Additionally, while the proposed model achieves good results on several publicly available datasets, these datasets often have certain biases and limitations, making it difficult to cover the complexities of all real-world application scenarios. Therefore, future research could focus on collecting and annotating more diverse, large-scale multimodal datasets, including more varied news sources and event types, thus expanding the application of multimodal news retrieval methods to a wider range of real-world scenarios.
Finally, with the application of the model to large-scale datasets, future research could further explore lightweight strategies to enhance the model’s efficiency and scalability. Knowledge distillation, as an effective lightweight technique, reduces the model’s parameter size and computational complexity by training a smaller student model to mimic the behavior of a larger teacher model. In the context of multimodal news retrieval, the application of knowledge distillation not only allows for maintaining a high retrieval performance while reducing computational resources but also accelerates the inference speed to meet the fast-response demands of real-world applications. Future research could combine knowledge distillation with other optimization techniques to further improve the performance of multimodal retrieval systems in resource-constrained environments, facilitating their widespread deployment in practical applications.
5. Conclusions
This paper proposes a news retrieval method based on multimodal alignment, combining text and image information. By introducing trainable label embedding and multimodal alignment strategies (logits calibration, parameter consistency, semantic feature matching), the method effectively improves the performance of multimodal news retrieval. The experimental results demonstrate that our method achieves significant performance improvements on four datasets, Visual News, MMED, N24News, and EDIS, especially excelling in low-recall rates (R@1), where it can more precisely retrieve the most relevant results.
Through ablation experiments, we further verify the importance of logits calibration, parameter consistency, and semantic feature matching in cross-modal retrieval.
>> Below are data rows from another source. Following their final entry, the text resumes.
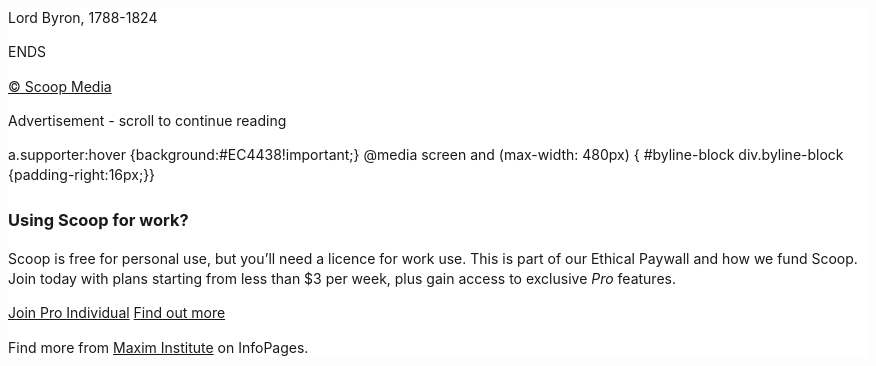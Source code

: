 Lord Byron, 1788-1824

  
ENDS

[© Scoop Media](http://www.scoop.co.nz/about/terms.html)  

Advertisement - scroll to continue reading



a.supporter:hover {background:#EC4438!important;} @media screen and (max-width: 480px) { #byline-block div.byline-block {padding-right:16px;}}

### Using Scoop for work?

Scoop is free for personal use, but you’ll need a licence for work use. This is part of our Ethical Paywall and how we fund Scoop. Join today with plans starting from less than $3 per week, plus gain access to exclusive _Pro_ features.  
  
[Join Pro Individual](https://pro.scoop.co.nz/Individual/?from=ProIn24) [Find out more](https://pro.scoop.co.nz/using-scoop-for-work/?from=ProIn24)

Find more from [Maxim Institute](https://info.scoop.co.nz/Maxim_Institute) on InfoPages.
These experiments prove the key role each module plays in enhancing the alignment ability of text and image features. Furthermore, the pretraining model transfer learning strategy based on CLIP proposed in this paper provides an effective solution for multimodal retrieval tasks. In conclusion, the method proposed in this paper offers an effective solution for multimodal news retrieval, achieving good performance across different datasets and tasks, and providing valuable insights for future research and applications in multimodal retrieval.